Hello r/movingtojapan folks, I’m a 22 year old college student whose studying nursing in the United States. I decided that I’m not going to pursue medical school for now, and focus on getting my degree.
I’ve taken beginning Japanese courses that were offered at my school when I was finishing my general courses and didn’t know what I wanted to do.
I’m not the most tech savvy person, however,
I’m open to learning about IT. I could never study backend stuff or data, I know I’d burn out easily.
I thought about teaching English in Japan, or maybe being an Au Pair in Japan.
I’ve visited Japan before when I was 18 when I visited my brother in the Navy. I loved my time there. I’ve been wanting to make my way back since then. I have a passport, a clean record and my grades are a A-B average—I thought about studying abroad in Japan, but it would be challenging since Japan has a different curriculum for nursing specifically.

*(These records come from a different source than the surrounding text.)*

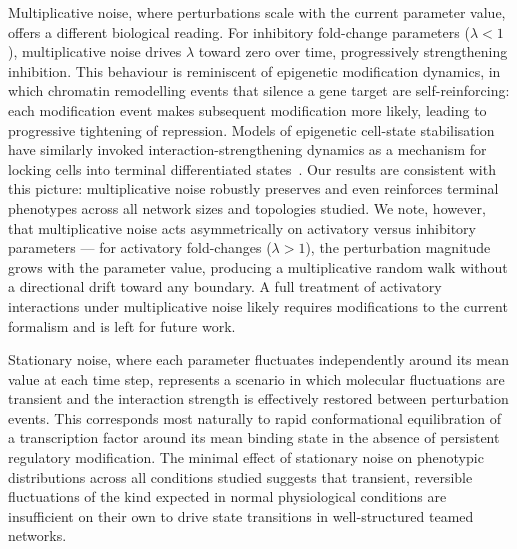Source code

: \documentclass[11pt]{article}
\begin{document}
Multiplicative noise, where perturbations scale with the current parameter value, offers a different biological reading. For inhibitory fold-change parameters ($\lambda < 1$), multiplicative noise drives $\lambda$ toward zero over time, progressively strengthening inhibition. This behaviour is reminiscent of epigenetic modification dynamics, in which chromatin remodelling events that silence a gene target are self-reinforcing: each modification event makes subsequent modification more likely, leading to progressive tightening of repression. Models of epigenetic cell-state stabilisation have similarly invoked interaction-strengthening dynamics as a mechanism for locking cells into terminal differentiated states~\cite{Jia2019, Jia2020EpigeneticEMT}. Our results are consistent with this picture: multiplicative noise robustly preserves and even reinforces terminal phenotypes across all network sizes and topologies studied. We note, however, that multiplicative noise acts asymmetrically on activatory versus inhibitory parameters — for activatory fold-changes ($\lambda > 1$), the perturbation magnitude grows with the parameter value, producing a multiplicative random walk without a directional drift toward any boundary. A full treatment of activatory interactions under multiplicative noise likely requires modifications to the current formalism and is left for future work.

Stationary noise, where each parameter fluctuates independently around its mean value at each time step, represents a scenario in which molecular fluctuations are transient and the interaction strength is effectively restored between perturbation events. This corresponds most naturally to rapid conformational equilibration of a transcription factor around its mean binding state in the absence of persistent regulatory modification. The minimal effect of stationary noise on phenotypic distributions across all conditions studied suggests that transient, reversible fluctuations of the kind expected in normal physiological conditions are insufficient on their own to drive state transitions in well-structured teamed networks.
\end{document}
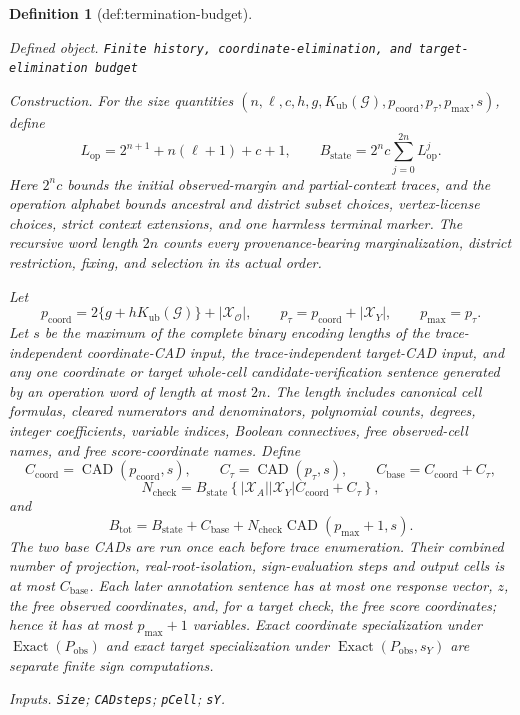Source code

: \documentclass{article}
\newtheorem{definition}{Definition}
\begin{document}
\begin{definition}[def:termination-budget]\label{def:termination-budget}
\par\smallskip\noindent\emph{Defined object.} \texttt{Finite history,\allowbreak{} coordinate-\allowbreak{}elimination,\allowbreak{} and target-\allowbreak{}elimination budget}
\par\smallskip\noindent\emph{Construction.} For the size quantities \((n,\ell,c,h,g,K_{\mathrm{ub}}(\mathcal G),p_{\mathrm{coord}},p_{\tau},p_{\max},s)\), define
\[
L_{\mathrm{op}}=2^{n+1}+n(\ell+1)+c+1,
\qquad
B_{\mathrm{state}}=2^n c\sum_{j=0}^{2n}L_{\mathrm{op}}^j.
\]
Here \(2^n c\) bounds the initial observed-margin and partial-context traces, and the operation alphabet bounds ancestral and district subset choices, vertex-license choices, strict context extensions, and one harmless terminal marker. The recursive word length \(2n\) counts every provenance-bearing marginalization, district restriction, fixing, and selection in its actual order.

Let
\[
p_{\mathrm{coord}}
=2\{g+hK_{\mathrm{ub}}(\mathcal G)\}+|\mathcal X_{\mathcal O}|,
\qquad
p_{\tau}=p_{\mathrm{coord}}+|\mathcal X_Y|,
\qquad
p_{\max}=p_{\tau}.
\]
Let \(s\) be the maximum of the complete binary encoding lengths of the trace-independent coordinate-CAD input, the trace-independent target-CAD input, and any one coordinate or target whole-cell candidate-verification sentence generated by an operation word of length at most \(2n\). The length includes canonical cell formulas, cleared numerators and denominators, polynomial counts, degrees, integer coefficients, variable indices, Boolean connectives, free observed-cell names, and free score-coordinate names. Define
\[
C_{\mathrm{coord}}=\operatorname{CAD}(p_{\mathrm{coord}},s),
\qquad
C_{\tau}=\operatorname{CAD}(p_{\tau},s),
\qquad
C_{\mathrm{base}}=C_{\mathrm{coord}}+C_{\tau},
\]
\[
N_{\mathrm{check}}
=B_{\mathrm{state}}
\left\{|\mathcal X_A||\mathcal X_Y|C_{\mathrm{coord}}+C_{\tau}\right\},
\]
and
\[
B_{\mathrm{tot}}
=B_{\mathrm{state}}+C_{\mathrm{base}}
+N_{\mathrm{check}}\operatorname{CAD}(p_{\max}+1,s).
\]
The two base CADs are run once each before trace enumeration. Their combined number of projection, real-root-isolation, sign-evaluation steps and output cells is at most \(C_{\mathrm{base}}\). Each later annotation sentence has at most one response vector, \(z\), the free observed coordinates, and, for a target check, the free score coordinates; hence it has at most \(p_{\max}+1\) variables. Exact coordinate specialization under \(\operatorname{Exact}(P_{\mathrm{obs}})\) and exact target specialization under \(\operatorname{Exact}(P_{\mathrm{obs}},s_Y)\) are separate finite sign computations.
\par\smallskip\noindent\emph{Inputs.} \texttt{Size}; \texttt{CADsteps}; \texttt{pCell}; \texttt{sY}.
\end{definition}
\end{document}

I haven’t done much research, so if you could let me know where I could find more information, that would be helpful.
2 comments
Nursing options will be limited by your need to know near-native Japanese at the university level and then studying for the Japanese nursing licensing test**s**.
Read the medical/doctor wiki and past posts:
* https://www.reddit.com/r/movingtojapan/wiki/doctor
* https://www.reddit.com/r/movingtojapan/comments/rp76l0/id_like_to_move_my_family_to_japan_in_the_future/
* https://www.reddit.com/r/movingtojapan/comments/db40h8/wanting_to_move_to_japan/
*Bottom Line:*
You need to learn Japanese to a high university level and acquire the requisite medical terminology (with very difficult kanji)—Such an effort could be as difficult as attaining an Md. in the US.
>I thought about teaching English in Japan, or maybe being an Au Pair in Japan.
There is no “Au Pair” visa in Japan and the Working Holiday visa specifically excludes Americans.